Yeah it is a little disappointing, but I believe they were also lowering that P962 body this time, so that I'll score as a plus. Always glad to see new stuff come out, however.


----------



## NTxSlotCars (May 27, 2008)

Any pics? Where do you get them?


----------



## smokinHOs (May 30, 2006)

*962s*

Go to scaleauto.com under latest news..

Lots of cool stuff there..

-Marc and marcis


----------



## cwbam (Feb 8, 2010)

*Racemasters has released four new Mega-G cars*

"Racemasters has released four new Mega-G cars including the re-introduction of their Porsche 962 and Mercedes C9 LeMans bodies"

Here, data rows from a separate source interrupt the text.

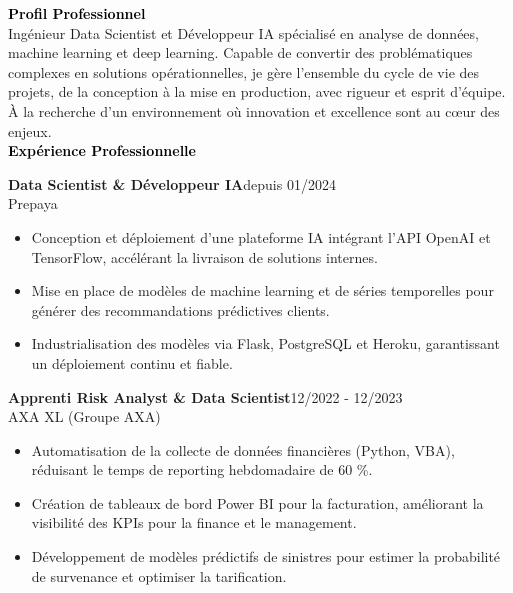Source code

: \documentclass{article}
\begin{document}
\begin{paracol}{2}
\textcolor{black}{\Large \textbf{Profil Professionnel}} \\[2pt]
Ingénieur Data Scientist et Développeur IA spécialisé en analyse de données, machine learning et deep learning. Capable de convertir des problématiques complexes en solutions opérationnelles, je gère l’ensemble du cycle de vie des projets, de la conception à la mise en production, avec rigueur et esprit d’équipe. À la recherche d’un environnement où innovation et excellence sont au cœur des enjeux. \\[8pt]

\textcolor{black}{\Large \textbf{Expérience Professionnelle}} \\[2pt]
\colorbox{maincolor}{%
  \begin{minipage}{\linewidth}
    \noindent
    \textbf{Data Scientist \& Développeur IA}\hfill depuis 01/2024\\
    Prepaya\\[-0.3em]
    \begin{itemize}[leftmargin=*]
      \item Conception et déploiement d’une plateforme IA intégrant l’API OpenAI et TensorFlow, accélérant la livraison de solutions internes. \item Mise en place de modèles de machine learning et de séries temporelles pour générer des recommandations prédictives clients. \item Industrialisation des modèles via Flask, PostgreSQL et Heroku, garantissant un déploiement continu et fiable.
    \end{itemize}
  \end{minipage}}

\vspace{3mm}

\colorbox{maincolor}{%
  \begin{minipage}{\linewidth}
    \noindent
    \textbf{Apprenti Risk Analyst \& Data Scientist}\hfill 12/2022 - 12/2023\\
    AXA XL (Groupe AXA)\\[-0.3em]
    \begin{itemize}[leftmargin=*]
      \item Automatisation de la collecte de données financières (Python, VBA), réduisant le temps de reporting hebdomadaire de 60 \%. \item Création de tableaux de bord Power BI pour la facturation, améliorant la visibilité des KPIs pour la finance et le management. \item Développement de modèles prédictifs de sinistres pour estimer la probabilité de survenance et optimiser la tarification.
    \end{itemize}
  \end{minipage}}


\end{paracol}
\end{document}
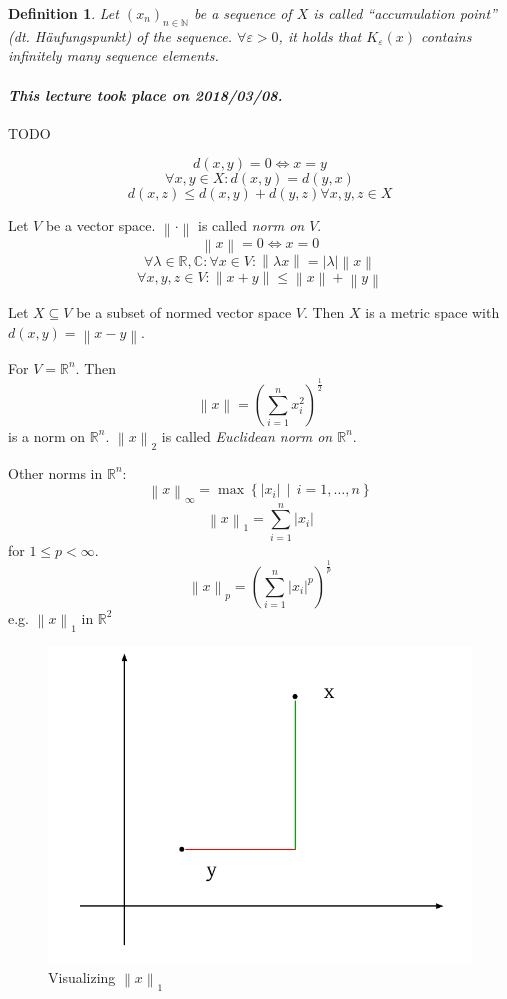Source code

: \documentclass{article}
\newtheorem{definition}{Definition}  \numberwithin{definition}{section}
\newcommand{\setdef}[2]{\left\{\left.#1\,\middle|\,#2\right.\right\}}
\newcommand{\norm}[1]{\left\|#1\right\|}
\newcommand{\card}[1]{\left|#1\right|}
\newcommand{\dateref}[1]{\paragraph{\textit{This lecture took place on #1.}}}
\begin{document}
\begin{definition}
  Let $(x_n)_{n\in\mathbb N}$ be a sequence of $X$ is called \enquote{accumulation point} (\foreignlanguage{german}{dt. H\"aufungspunkt}) of the sequence.
  $\forall \varepsilon > 0$, it holds that $K_{\varepsilon}(x)$ contains infinitely many sequence elements.
\end{definition}

\dateref{2018/03/08}

TODO

\[ d(x,y) =0 \iff x = y \]
\[ \forall x,y \in X: d(x,y) = d(y,x) \]
\[ d(x,z) \leq d(x,y) + d(y,z) \forall x,y,z \in X \]

Let $V$ be a vector space. $\norm{\cdot}$ is called \emph{norm on $V$}.
\[ \norm{x} = 0 \iff x = 0 \]
\[ \forall \lambda \in \mathbb R, \mathbb C: \forall x \in V: \norm{\lambda x} = \card{\lambda} \norm{x} \]
\[ \forall x,y,z \in V: \norm{x + y} \leq \norm{x} + \norm{y} \]

Let $X \subseteq V$ be a subset of normed vector space $V$.
Then $X$ is a metric space with $d(x,y) = \norm{x - y}$.

For $V = \mathbb R^n$. Then
\[ \norm{x} = \left(\sum_{i=1}^n x_i^2\right)^{\frac12} \]
is a norm on $\mathbb R^n$. $\norm{x}_2$ is called \emph{Euclidean norm on $\mathbb R^n$}.

Other norms in $\mathbb R^n$:
\[ \norm{x}_{\infty} = \max\setdef{\card{x_i}}{i = 1,\dots,n} \]
\[ \norm{x}_1 = \sum_{i=1}^n \card{x_i} \]
for $1 \leq p < \infty$.
\[ \norm{x}_p = \left(\sum_{i=1}^n \card{x_i}^p\right)^{\frac1p} \]
e.g. $\norm{x}_1$ in $\mathbb R^2$

\begin{figure}[!ht]
  \begin{center}
    \includegraphics{img/02_1norm.pdf}
    \caption{Visualizing $\norm{x}_1$}
    \label{img:1norm}
  \end{center}
\end{figure}
\end{document}
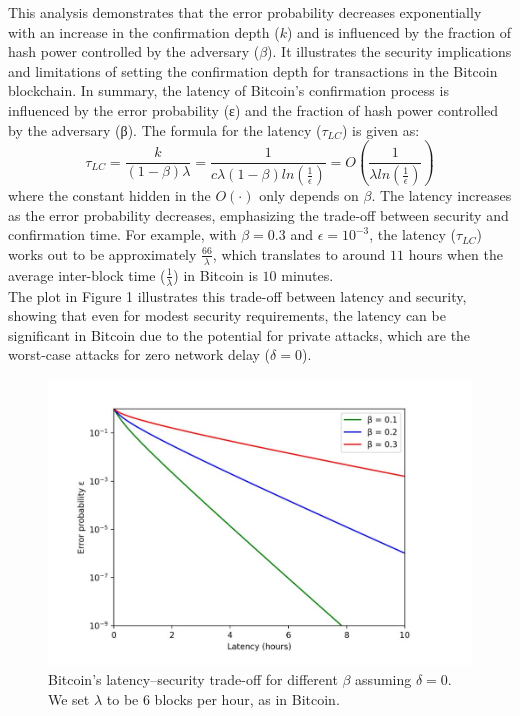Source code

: \documentclass{report}
\begin{document}
This analysis demonstrates that the error probability decreases exponentially with an increase in the confirmation depth ($k$) and is influenced by the fraction of hash power controlled by the adversary ($\beta$). It illustrates the security implications and limitations of setting the confirmation depth for transactions in the Bitcoin blockchain.
In summary, the latency of Bitcoin's confirmation process is influenced by the error probability (ε) and the fraction of hash power controlled by the adversary (β). The formula for the latency ($\tau_{LC}$) is given as:
\begin{equation*}
	\tau_{LC} = \frac{k}{(1 - \beta)\lambda } = \frac{1}{c \lambda (1 - \beta) ln(\frac{1}{\epsilon})} = O(\frac{1}{\lambda ln(\frac{1}{\epsilon})})
\end{equation*}
where the constant hidden in the $O(·)$ only depends on $\beta$. The latency increases as the error probability decreases, emphasizing the trade-off between security and confirmation time.
For example, with $\beta = 0.3$ and $\epsilon = 10^{-3}$, the latency ($\tau_{LC}$) works out to be approximately $\frac{66}{\lambda}$, which translates to around $11$ hours when the average inter-block time ($\frac{1}{\lambda}$) in Bitcoin is $10$ minutes.\\
The plot in Figure 1 illustrates this trade-off between latency and security, showing that even for modest security requirements, the latency can be significant in Bitcoin due to the potential for private attacks, which are the worst-case attacks for zero network delay ($\delta = 0$).
\begin{center}
	\begin{figure}
		\centering
		\includegraphics[width=0.8\linewidth]{Fig/F1}
		\caption{Bitcoin’s latency–security trade-oﬀ for diﬀerent $\beta$ assuming $\delta = 0$. We set $\lambda$ to be $6$ blocks per hour, as in Bitcoin.}
		\label{fig:f1}
	\end{figure}
\end{center}
\end{document}
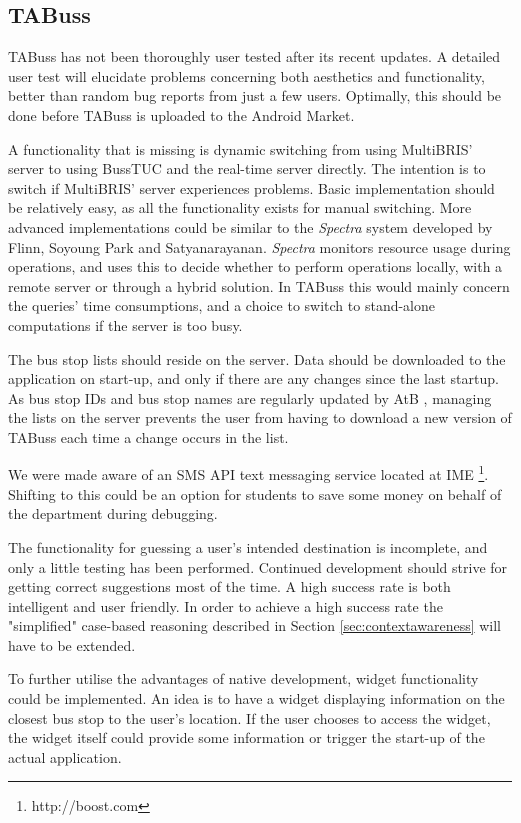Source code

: \subsection{TABuss}
\label{tabuss}
TABuss has not been thoroughly user tested after its recent updates. A detailed user test will elucidate problems concerning both aesthetics and functionality, better than random bug reports from just a few users. Optimally, this should be done before TABuss is uploaded to the Android Market. 

A functionality that is missing is dynamic switching from using MultiBRIS' server to using BussTUC and the real-time server directly. The intention is to switch if MultiBRIS' server experiences problems. Basic implementation should be relatively easy, as all the functionality exists for manual switching. More advanced implementations could be similar to the \emph{Spectra} system developed by Flinn, Soyoung Park and Satyanarayanan\cite{spectra}. \emph{Spectra} monitors resource usage during operations, and uses this to decide whether to perform operations locally, with a remote server or through a hybrid solution. In TABuss this would mainly concern the queries' time consumptions, and a choice to switch to stand-alone computations if the server is too busy. 

The bus stop lists should reside on the server. Data should be downloaded to the application on start-up, and only if there are any changes since the last startup. As bus stop IDs and bus stop names are regularly updated by AtB , managing the lists on the server prevents the user from having to download a new version of TABuss each time a change occurs in the list.

We were made aware of an SMS API text messaging service located at IME \footnote{http://boost.com}. Shifting to this could be an option for students to save some money on behalf of the department during debugging.

The functionality for guessing a user's intended destination is incomplete, and only a little testing has been performed. Continued development should strive for getting correct suggestions most of the time. A high success rate is both intelligent and user friendly. In order to achieve a high success rate the "simplified" case-based reasoning described in Section \ref{sec:contextawareness} will have to be extended.

To further utilise the advantages of native development, widget functionality could be implemented. An idea is to have a widget displaying information on the closest bus stop to the user's location. If the user chooses to access the widget, the widget itself could provide some information or trigger the start-up of the actual application.

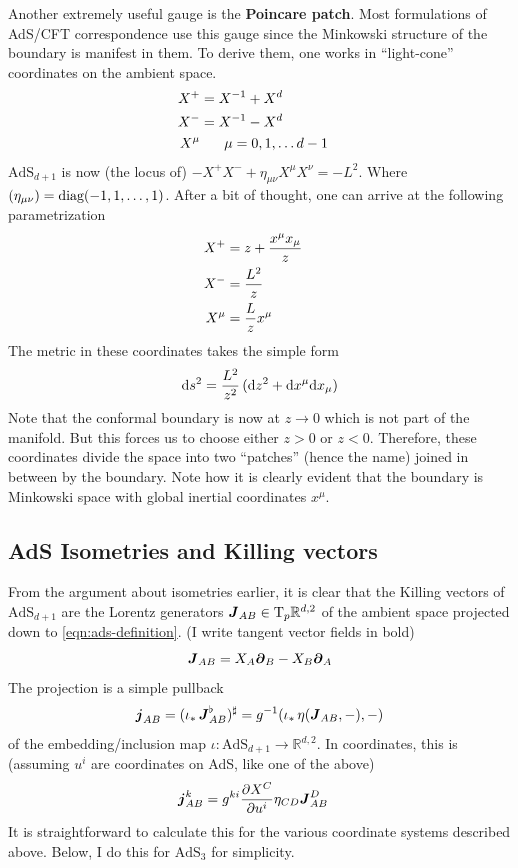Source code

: \documentclass[a4paper,12pt]{article}
\begin{document}
      Another extremely useful gauge is the \textbf{Poincare patch}. Most formulations of AdS/CFT correspondence use this gauge since the Minkowski structure of the boundary is manifest in them. To derive them, one works in ``light-cone'' coordinates on the ambient space.
      \begin{align}
         X^+ &= X^{-1} + X^d \cr
         X^- &= X^{-1} - X^d \cr
         X^\mu &\hspace{0.05\linewidth} \mu = 0, 1, \ldots d-1
      \end{align}
      $\text{AdS}_{d+1}$ is now (the locus of) $-X^{+}X^{-} + \eta_{\mu \nu} X^\mu X^\nu = -L^2$. Where $(\eta_{\mu \nu}) = \hbox{\rm diag} (-1, 1, \ldots, 1)$.
      After a bit of thought, one can arrive at the following parametrization
      \begin{align}
         X^{+} &= z + \frac{x^\mu x_\mu}{z} \cr
         X^{-} &= \frac{L^2}{z} \cr
         X^{\mu} &= \frac{L}{z} x^\mu
      \end{align}
      The metric in these coordinates takes the simple form
      \begin{equation}
         \text{d} s^2 = \frac{L^2}{z^2} \, (\text{d} z^2 + \text{d} x^\mu \text{d} x_\mu)
      \end{equation}
      Note that the conformal boundary is now at $z \to 0$ which is not part of the manifold. But this forces us to choose either $z > 0$ or $z < 0$. Therefore, these coordinates divide the space into two ``patches'' (hence the name) joined in between by the boundary.
      Note how it is clearly evident that the boundary is Minkowski space with global inertial coordinates $x^\mu$.

   \subsection{AdS Isometries and Killing vectors}
      From the argument about isometries earlier, it is clear that the Killing vectors of $\text{AdS}_{d+1}$ are the Lorentz generators $\boldsymbol{J}_{A B} \in \text{T}_{p} \mathbb{R}^{d, 2}$ of the ambient space projected down to \ref{eqn:ads-definition}. (I write tangent vector fields in bold)
      \begin{equation}
         \boldsymbol{J}_{A B} = X_A \boldsymbol{\partial}_B - X_B \boldsymbol{\partial}_A
      \end{equation}
      The projection is a simple pullback
      \begin{equation}
         \boldsymbol{j}_{A B} = (\iota_* \, \boldsymbol{J}_{A B}^{\flat})^{\sharp} = g^{-1}( \iota_* \, \eta(\boldsymbol{J}_{A B}, -), -)
      \end{equation}
      of the embedding/inclusion map $\iota \colon \text{AdS}_{d+1} \to \mathbb{R}^{d, 2}$. In coordinates, this is (assuming $u^i$ are coordinates on AdS, like one of the above)
      \begin{align}
         \boldsymbol{j}_{A B}^{k} &= g^{k i} \pdv{X^C}{u^i} \eta_{C D} \boldsymbol{J}_{A B}^{D} \boldsymbol{}
      \end{align}
      It is straightforward to calculate this for the various coordinate systems described above.
      Below, I do this for $\text{AdS}_3$ for simplicity.
\end{document}
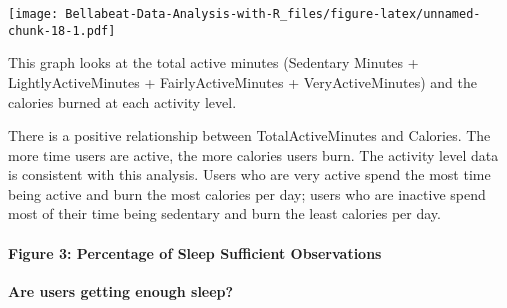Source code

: \documentclass[
]{article}
\begin{document}
\texttt{[image: Bellabeat-Data-Analysis-with-R\_files/figure-latex/unnamed-chunk-18-1.pdf]}

This graph looks at the total active minutes (Sedentary Minutes +
LightlyActiveMinutes + FairlyActiveMinutes + VeryActiveMinutes) and the
calories burned at each activity level.

There is a positive relationship between TotalActiveMinutes and
Calories. The more time users are active, the more calories users burn.
The activity level data is consistent with this analysis. Users who are
very active spend the most time being active and burn the most calories
per day; users who are inactive spend most of their time being sedentary
and burn the least calories per day.

\hypertarget{figure-3-percentage-of-sleep-sufficient-observations}{%
\paragraph{Figure 3: Percentage of Sleep Sufficient
Observations}\label{figure-3-percentage-of-sleep-sufficient-observations}}

\textbf{Are users getting enough sleep?}
\end{document}
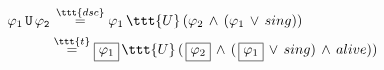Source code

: \documentclass[11pt]{article}
\begin{document}
$\begin{aligned}
     \varphi_1\,\tt{U}\,\varphi_2 &\,\overset{\ttt{dsc}}{=} \varphi_1\,\ttt{U}\,(\varphi_2\,\land\,(\varphi_1\,\lor\,sing))\\
     &\overset{\ttt{t}}{=} \boxed{\varphi_1}\,\ttt{U}\,(\,\boxed{\varphi_2}\,\land\,(\,\boxed{\varphi_1}\,\lor\,sing)\,\land\,alive))
\end{aligned}$
\end{document}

the 962 bodies were very nice 

IROC time

http://www.scaleauto.com/latenews/index.htm

really crappy cell phone photo


----------



## martybauer31 (Jan 27, 2004)

Yeah, sorry boys, WAAAAY to critical... open up your wallets if you want the rights. These cars are gorgeous and sit low, they handle great.

Scale Auto is a one man shop, Gary doesn't have the budget of a major corporation and he isn't getting rich off of any of this, support the little guys, you can't compare what he is doing to the junk that is rolling out at the moment...


----------



## NTxSlotCars (May 27, 2008)

A blank, correct paint scheme seems like the best way to get around the trademark police.
I'm sure you can get the decals separately...

I would prefer that over some generic mock up.


----------



## martybauer31 (Jan 27, 2004)

NTxSlotCars said:


> A blank, correct paint scheme seems like the best way to get around the trademark police.
> I'm sure you can get the decals separately...
> 
> I would prefer that over some generic mock up.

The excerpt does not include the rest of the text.